Today, a slew of Democrats and Republicans from the House and Senate delivered their opening shots in financial reform’s final round. In what’s called “conference,” members of both parties and both chambers will spend the next two weeks reconciling their two 1,500-plus-page pieces of legislation that would create a new consumer agency, end taxpayer bailouts, cast light on the $600 trillion dollar derivatives markets, and crack down on financial players from Goldman Sachs to car dealers to payday lenders. By some counts, the path to the conference process has taken two years or more. Yet one of the most striking things from today’s opening statements is how stale and unoriginal the Republicans’ critiques are of the two bills. (In Washington, some call that discipline, I suppose.)
One by one, on the House and Senate sides, from Sen. Richard Shelby (R-Ala.), the ranking member of the banking committee, to the most junior House member, Republicans rehashed the same tired talking points to justify their opposition to financial reform. Chief among those points is the role of Fannie Mae and Freddie Mac, the two government-sponsored housing corporations that are now basically wards of the state. Republicans have a very valid argument when they decry the rising tab needed to bail out Fannie and Freddie, now around $150 billion; and yes, there needs to be legislation to decide the futures of these two wounded companies. But the bills the House and Senate are trying to merge are meant to address the causes of the financial crisis—and, as I’ve explained before, Fannie and Freddie did not cause the crisis. (For an in-depth explanation, read this.)

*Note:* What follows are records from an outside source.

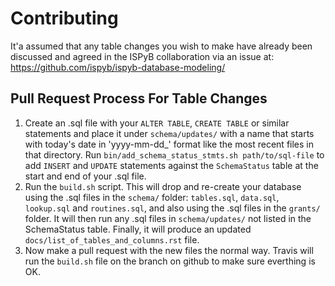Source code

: # Contributing

It'a assumed that any table changes you wish to make have already been discussed and agreed in the ISPyB collaboration via an issue at: https://github.com/ispyb/ispyb-database-modeling/

## Pull Request Process For Table Changes

1. Create an .sql file with your `ALTER TABLE`, `CREATE TABLE` or similar statements and place it under `schema/updates/` with a name that starts with today's date in 'yyyy-mm-dd_' format like the most recent files in that directory. Run `bin/add_schema_status_stmts.sh path/to/sql-file` to add `INSERT` and `UPDATE` statements against the `SchemaStatus` table at the start and end of your .sql file.
2. Run the `build.sh` script. This will drop and re-create your database using the .sql files in the `schema/` folder: `tables.sql`, `data.sql`, `lookup.sql` and `routines.sql`, and also using the .sql files in the `grants/` folder. It will then run any .sql files in `schema/updates/` not listed in the SchemaStatus table. Finally, it will produce an updated `docs/list_of_tables_and_columns.rst` file.
3. Now make a pull request with the new files the normal way. Travis will run the `build.sh` file on the branch on github to make sure everthing is OK.

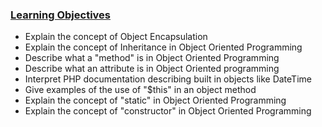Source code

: ### [Learning Objectives](https://www.wa4e.com/lessons/php-objects)

- Explain the concept of Object Encapsulation
- Explain the concept of Inheritance in Object Oriented Programming
- Describe what a "method" is in Object Oriented Programming
- Describe what an attribute is in Object Oriented programming
- Interpret PHP documentation describing built in objects like DateTime
- Give examples of the use of "$this" in an object method
- Explain the concept of "static" in Object Oriented Programming
- Explain the concept of "constructor" in Object Oriented Programming
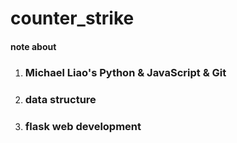 # counter_strike 
#### note about    
1. ### Michael Liao's Python & JavaScript & Git
2. ### data structure
3. ### flask web development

Still, Republicans far and wide continue to rail against Fannie and Freddie as playing an huge, integral, AIG-esque role in melting down the US economy in 2008 and 2009. And it’s a canard they’ve been espousing since debate on new financial reforms began last spring.
The other beloved GOP talking point is that both the House and Senate bills will usher in an era of perpetual government bailouts of too-big- or too-interconnected-to-fail banks. This one is straight out of the playbook (pdf) of Frank Luntz, the well-known Republican strategist. As Luntz wrote, “Public outrage about the bailout of banks and Wall Street is a simmering time bomb set to go off on Election Day. Frankly, the single best way to kill any legislation is to link it to the Big Bank Bailout.” And that’s exactly what Republicans have done, time and time again.
Which is too bad. We’ve seen what a handful of engaged Republicans—like Sen. Bob Corker (R-Tenn.), a lead negotiator on financial reform earlier this year, or Sen. Judd Gregg (R-NH)—can do if they actually engage with Democrats and offer substantive solutions, instead of slapping a “Bailout Bill” label on the whole thing. But if today’s opening remarks are any indication, it’s look like we’re in for several weeks of bickering and blame-trading that won’t make this bill any better.